Private Equity

Equity-backed companies broaden their investment opportunities

Private equity refers to equity investments in unlisted companies. It can be used to develop new products and technologies, expand working capital, carry out acquisitions or strengthen a company’s balance sheet. Private equity can also resolve ownership and management issues like succession in family-owned companies or the buyout or buy-in of a business by experienced managers.

Fortis Private Equity helps companies meet their financing needs through equity investments and buyout transactions, which constitute by far the largest segment within the private equity industry. Our solutions ensure continuity and create shareholder value.

We provide equity capital through:

Direct investments and co-investments

Fortis Private Equity seeks influential minority or controlling stakes, independently or with co-investors. In addition to providing capital, Fortis Bank delivers managerial and strategic support to the companies invested in and their management.

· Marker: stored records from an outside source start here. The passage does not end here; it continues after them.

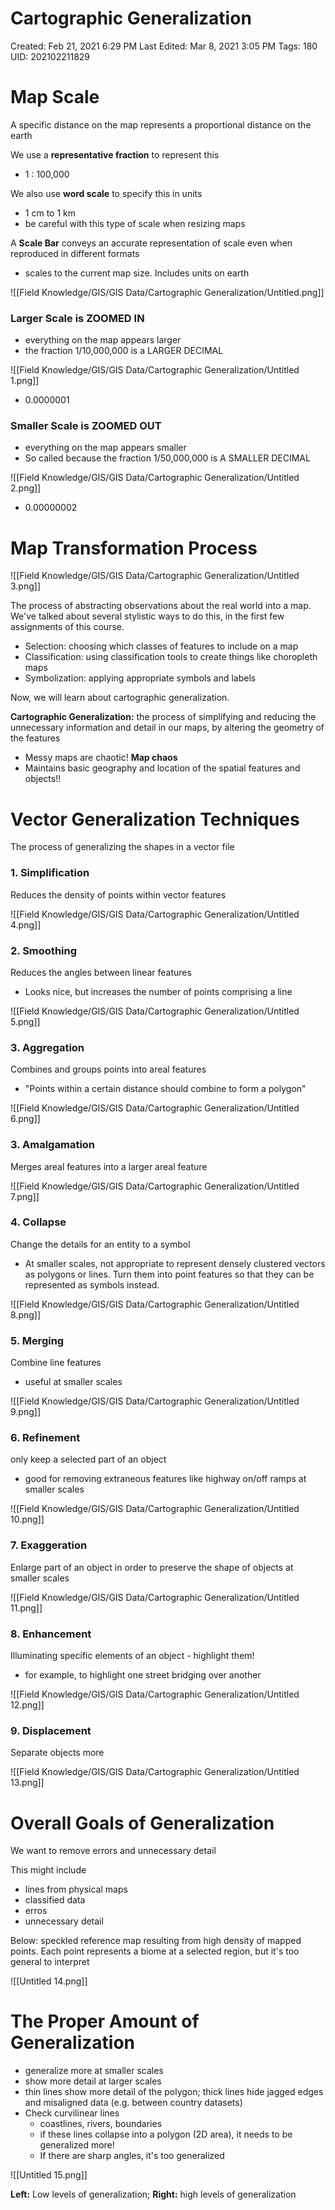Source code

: # Cartographic Generalization

Created: Feb 21, 2021 6:29 PM
Last Edited: Mar 8, 2021 3:05 PM
Tags: 180
UID: 202102211829

# Map Scale

A specific distance on the map represents a proportional distance on the earth

We use a **representative fraction** to represent this

- 1 : 100,000

We also use **word scale** to specify this in units

- 1 cm to 1 km
- be careful with this type of scale when resizing maps

A **Scale Bar** conveys an accurate representation of scale even when reproduced in different formats

- scales to the current map size. Includes units on earth

![[Field Knowledge/GIS/GIS Data/Cartographic Generalization/Untitled.png]]

### Larger Scale is ZOOMED IN

- everything on the map appears larger
- the fraction 1/10,000,000 is a LARGER DECIMAL

![[Field Knowledge/GIS/GIS Data/Cartographic Generalization/Untitled 1.png]]

- 0.0000001

### Smaller Scale is ZOOMED OUT

- everything on the map appears smaller
- So called because the fraction 1/50,000,000 is A SMALLER DECIMAL

![[Field Knowledge/GIS/GIS Data/Cartographic Generalization/Untitled 2.png]]

- 0.00000002

# Map Transformation Process

![[Field Knowledge/GIS/GIS Data/Cartographic Generalization/Untitled 3.png]]

The process of abstracting observations about the real world into a map. We've talked about several stylistic ways to do this, in the first few assignments of this course.

- Selection: choosing which classes of features to include on a map
- Classification: using classification tools to create things like choropleth maps
- Symbolization: applying appropriate symbols and labels

Now, we will learn about cartographic generalization.

**Cartographic Generalization:** the process of simplifying and reducing the unnecessary information and detail in our maps, by altering the geometry of the features

- Messy maps are chaotic! **Map chaos**
- Maintains basic geography and location of the spatial features and objects!!

# Vector Generalization Techniques

The process of generalizing the shapes in a vector file

### 1. Simplification

Reduces the density of points within vector features

![[Field Knowledge/GIS/GIS Data/Cartographic Generalization/Untitled 4.png]]

### 2. Smoothing

Reduces the angles between linear features

- Looks nice, but increases the number of points comprising a line

![[Field Knowledge/GIS/GIS Data/Cartographic Generalization/Untitled 5.png]]

### 3. Aggregation

Combines and groups points into areal features

- "Points within a certain distance should combine to form a polygon"

![[Field Knowledge/GIS/GIS Data/Cartographic Generalization/Untitled 6.png]]

### 3. Amalgamation

Merges areal features into a larger areal feature 

![[Field Knowledge/GIS/GIS Data/Cartographic Generalization/Untitled 7.png]]

### 4. Collapse

Change the details for an entity to a symbol

- At smaller scales, not appropriate to represent densely clustered vectors as polygons or lines. Turn them into point features so that they can be represented as symbols instead.

![[Field Knowledge/GIS/GIS Data/Cartographic Generalization/Untitled 8.png]]

### 5. Merging

Combine line features

- useful at smaller scales

![[Field Knowledge/GIS/GIS Data/Cartographic Generalization/Untitled 9.png]]

### 6. Refinement

only keep a selected part of an object

- good for removing extraneous features like highway on/off ramps at smaller scales

![[Field Knowledge/GIS/GIS Data/Cartographic Generalization/Untitled 10.png]]

### 7. Exaggeration

Enlarge part of an object in order to preserve the shape of objects at smaller scales

![[Field Knowledge/GIS/GIS Data/Cartographic Generalization/Untitled 11.png]]

### 8. Enhancement

Illuminating specific elements of an object - highlight them!

- for example, to highlight one street bridging over another

![[Field Knowledge/GIS/GIS Data/Cartographic Generalization/Untitled 12.png]]

### 9. Displacement

Separate objects more

![[Field Knowledge/GIS/GIS Data/Cartographic Generalization/Untitled 13.png]]

# Overall Goals of Generalization

We want to remove errors and unnecessary detail

This might include

- lines from physical maps
- classified data
- erros
- unnecessary detail

Below: speckled reference map resulting from high density of mapped points. Each point represents a biome at a selected region, but it's too general to interpret

![[Untitled 14.png]]

# The Proper Amount of Generalization

- generalize more at smaller scales
- show more detail at larger scales
- thin lines show more detail of the polygon; thick lines hide jagged edges and misaligned data (e.g. between country datasets)
- Check curvilinear lines
    - coastlines, rivers, boundaries
    - if these lines collapse into a polygon (2D area), it needs to be generalized more!
    - If there are sharp angles, it's too generalized

![[Untitled 15.png]]

**Left:** Low levels of generalization; **Right:** high levels of generalization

Fortis Private Equity operates through dedicated local business teams in Belgium, the Netherlands, France and Spain.

Mezzanine finance

Mezzanine finance is a hybrid form of capital, combining elements of both debt and equity. It comprises a long-term loan – between five and ten years – coupled with warrants.

The loan must be redeemed at the end of the term in one go. No interim repayments are required on the loan, but the company’s cash-generating capacity must be sufficient to meet the interest charges.

Warrants give the mezzanine financing provider the right to buy a previously agreed percentage of the share capital at a predetermined price, in the event of a stock-market listing, for instance, or the sale of the company.

Mezzanine finance is subordinated to regular bank credits, in terms of both redemption and security. It is the least expensive form of junior capital, the least intrusive for management and the least dilutive.

Mezzanine finance is a frequently used instrument in buyouts, where the current management takes over the company. It can also bridge the gap between bank credits and shareholders’ equity in the case of a management buy-in, the establishment of a new product line or distribution channel or even internal growth.

 

See also:

Mezzanine financing: to cover the gap between bank credit and venture capital.

Indirect investments through funds and funds-of-funds

Private equity funds often invest in relatively concentrated portfolios: 10 to 15 companies in a typical buyout portfolio, for instance, or 20 to 40 in a venture capital portfolio.

A fund-of-funds invests in a range of individual private equity funds, each of which might specialise in a particular type of private equity investment. This provides investors with a lower risk exposure.

BNP Paribas Fortis' Fund-of-Funds team has built a carefully balanced portfolio of private equity funds: venture capital, buyout, diversified and niche funds. It focuses on European and North American funds, and also invests in the Asian market.